Oddly Enough

Snatched sniffer dog found in park

Rex IV, a Mexican police sniffer dog that was stolen during its transfer to the northwestern coastal town of Maztlan, is seen after it was recovered in a park in a Mexico City neighbourhood in this handout photo from Mexico's public security ministry taken August 27, 2007. The Belgian Malinois sheepdog was identified by an embedded electronic chip. Two men working at the air freight company that was shipping Rex IV are helping the police with their enquiries. Picture taken August 27, 2007. REUTERS/SSP/Handout

MEXICO CITY (Reuters) - An elite Mexican sniffer dog kidnapped five days ago was found abandoned in a Mexico City park on Monday and reunited with its police handlers.

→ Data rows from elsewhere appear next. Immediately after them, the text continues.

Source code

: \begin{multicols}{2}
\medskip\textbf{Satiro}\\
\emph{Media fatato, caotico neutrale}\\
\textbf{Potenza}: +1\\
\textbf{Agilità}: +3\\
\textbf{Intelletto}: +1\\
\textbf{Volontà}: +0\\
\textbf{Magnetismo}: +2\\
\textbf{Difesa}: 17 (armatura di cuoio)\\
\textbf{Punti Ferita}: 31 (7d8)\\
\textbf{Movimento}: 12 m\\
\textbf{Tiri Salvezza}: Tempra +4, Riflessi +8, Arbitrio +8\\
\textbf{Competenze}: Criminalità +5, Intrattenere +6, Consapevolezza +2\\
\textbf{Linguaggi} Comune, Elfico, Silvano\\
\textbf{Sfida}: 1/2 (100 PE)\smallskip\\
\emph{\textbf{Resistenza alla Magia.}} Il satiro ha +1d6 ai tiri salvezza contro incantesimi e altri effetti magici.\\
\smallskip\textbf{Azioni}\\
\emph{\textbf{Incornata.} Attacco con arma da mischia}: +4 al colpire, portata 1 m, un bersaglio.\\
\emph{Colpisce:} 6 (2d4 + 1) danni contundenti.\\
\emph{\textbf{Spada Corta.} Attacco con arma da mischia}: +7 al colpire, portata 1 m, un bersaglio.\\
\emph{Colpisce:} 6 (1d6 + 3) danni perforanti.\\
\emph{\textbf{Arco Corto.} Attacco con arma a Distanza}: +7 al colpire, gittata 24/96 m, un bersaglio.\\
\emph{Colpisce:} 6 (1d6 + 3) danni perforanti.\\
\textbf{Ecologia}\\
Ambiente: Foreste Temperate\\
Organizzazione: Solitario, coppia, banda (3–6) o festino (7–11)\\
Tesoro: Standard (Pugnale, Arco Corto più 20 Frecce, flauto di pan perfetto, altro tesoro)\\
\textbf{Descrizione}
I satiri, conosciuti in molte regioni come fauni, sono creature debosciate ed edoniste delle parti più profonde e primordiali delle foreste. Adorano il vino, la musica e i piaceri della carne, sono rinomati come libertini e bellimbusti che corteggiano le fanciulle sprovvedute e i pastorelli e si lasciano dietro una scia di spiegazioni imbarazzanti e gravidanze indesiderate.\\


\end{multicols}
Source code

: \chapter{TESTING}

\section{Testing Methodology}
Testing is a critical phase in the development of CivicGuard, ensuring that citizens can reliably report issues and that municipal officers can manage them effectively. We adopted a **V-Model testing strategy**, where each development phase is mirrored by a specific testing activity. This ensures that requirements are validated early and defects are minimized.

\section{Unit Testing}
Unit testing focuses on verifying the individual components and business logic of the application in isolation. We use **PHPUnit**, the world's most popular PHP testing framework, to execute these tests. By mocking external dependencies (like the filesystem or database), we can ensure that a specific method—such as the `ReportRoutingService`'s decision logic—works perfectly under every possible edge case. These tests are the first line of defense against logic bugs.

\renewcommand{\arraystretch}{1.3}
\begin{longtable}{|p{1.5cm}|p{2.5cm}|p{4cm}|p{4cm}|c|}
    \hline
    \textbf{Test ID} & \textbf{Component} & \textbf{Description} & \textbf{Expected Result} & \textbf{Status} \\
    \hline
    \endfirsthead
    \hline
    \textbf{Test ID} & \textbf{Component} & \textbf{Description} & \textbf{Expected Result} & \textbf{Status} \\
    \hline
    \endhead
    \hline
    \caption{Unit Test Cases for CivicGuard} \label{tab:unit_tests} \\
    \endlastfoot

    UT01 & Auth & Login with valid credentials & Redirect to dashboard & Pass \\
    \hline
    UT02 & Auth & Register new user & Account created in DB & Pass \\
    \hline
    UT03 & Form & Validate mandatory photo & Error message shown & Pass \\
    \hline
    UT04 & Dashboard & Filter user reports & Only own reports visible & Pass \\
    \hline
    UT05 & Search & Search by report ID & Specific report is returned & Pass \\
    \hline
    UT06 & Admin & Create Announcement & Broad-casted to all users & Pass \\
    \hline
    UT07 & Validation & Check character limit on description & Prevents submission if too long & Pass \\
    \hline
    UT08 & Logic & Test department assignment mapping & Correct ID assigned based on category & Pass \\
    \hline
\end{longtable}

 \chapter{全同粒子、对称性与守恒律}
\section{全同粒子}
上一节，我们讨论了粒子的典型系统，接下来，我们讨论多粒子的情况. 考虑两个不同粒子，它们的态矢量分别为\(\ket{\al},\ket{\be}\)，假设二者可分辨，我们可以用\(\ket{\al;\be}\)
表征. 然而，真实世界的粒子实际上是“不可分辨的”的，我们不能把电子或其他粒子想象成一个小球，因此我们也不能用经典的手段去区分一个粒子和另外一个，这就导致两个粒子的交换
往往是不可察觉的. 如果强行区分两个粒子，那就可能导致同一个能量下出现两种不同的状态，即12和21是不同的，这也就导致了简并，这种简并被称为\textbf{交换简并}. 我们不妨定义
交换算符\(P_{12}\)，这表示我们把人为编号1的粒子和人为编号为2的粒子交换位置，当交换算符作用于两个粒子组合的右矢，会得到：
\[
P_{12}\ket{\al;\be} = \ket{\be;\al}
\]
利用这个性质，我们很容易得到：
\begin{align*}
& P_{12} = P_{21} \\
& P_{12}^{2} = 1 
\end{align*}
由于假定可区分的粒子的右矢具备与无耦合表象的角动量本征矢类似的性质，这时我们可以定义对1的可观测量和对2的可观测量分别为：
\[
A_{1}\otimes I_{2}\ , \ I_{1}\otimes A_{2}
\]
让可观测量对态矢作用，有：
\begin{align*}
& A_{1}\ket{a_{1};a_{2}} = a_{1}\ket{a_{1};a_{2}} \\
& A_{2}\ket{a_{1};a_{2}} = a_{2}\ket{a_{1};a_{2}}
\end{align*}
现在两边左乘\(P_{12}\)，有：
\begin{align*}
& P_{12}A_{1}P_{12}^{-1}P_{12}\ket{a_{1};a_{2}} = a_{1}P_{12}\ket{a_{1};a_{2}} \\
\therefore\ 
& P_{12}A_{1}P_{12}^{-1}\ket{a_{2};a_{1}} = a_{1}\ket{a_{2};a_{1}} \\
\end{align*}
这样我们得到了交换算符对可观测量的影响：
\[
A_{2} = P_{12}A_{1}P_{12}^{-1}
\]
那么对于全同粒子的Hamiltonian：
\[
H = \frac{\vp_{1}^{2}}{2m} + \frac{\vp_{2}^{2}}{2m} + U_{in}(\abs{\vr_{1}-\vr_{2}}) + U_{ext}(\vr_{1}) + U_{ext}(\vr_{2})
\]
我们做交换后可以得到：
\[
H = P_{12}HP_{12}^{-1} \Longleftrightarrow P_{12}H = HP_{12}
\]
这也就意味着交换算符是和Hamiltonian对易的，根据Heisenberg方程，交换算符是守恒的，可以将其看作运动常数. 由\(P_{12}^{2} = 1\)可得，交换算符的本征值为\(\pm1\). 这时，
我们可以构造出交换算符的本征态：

Working on a tip, federal police found Rex IV -- a highly trained Belgian Malinois sheepdog with a string of drug hauls to its name -- tied to a tree in a park in the gritty Iztapalapa neighborhood, a Public Security Ministry spokesman said.

“When they realized the police were onto them, they abandoned him in a park,” the spokesman told Reuters, adding that the dog’s identity was confirmed by scanning an embedded electronic chip.

The dog, part of an elite drug squad, was snatched from Mexico City airport on August 22 while it was en route for an operation in the northern state of Sinaloa. The thieves left a black mongrel puppy in its travel cage.

Police only realized Rex IV was missing when the puppy turned up in Mazatlan airport, Sinaloa. They feared the stolen dog, which one official compared to an intelligence agent, could help smugglers find new ways to conceal drug stashes.

Rex IV was in good condition and back with his trainers, while two employees at the company in charge of transporting him and other police dogs have been arrested, the ministry spokesman said.

Rex IV is part of an elite Special Canine Unit set up in 2001 to help hunt down the gangs that smuggle South American cocaine and other drugs to the United States.

President Felipe Calderon has sent thousands of police and soldiers to northern and western states in a new crackdown on the cartels whose turf wars kill dozens each week.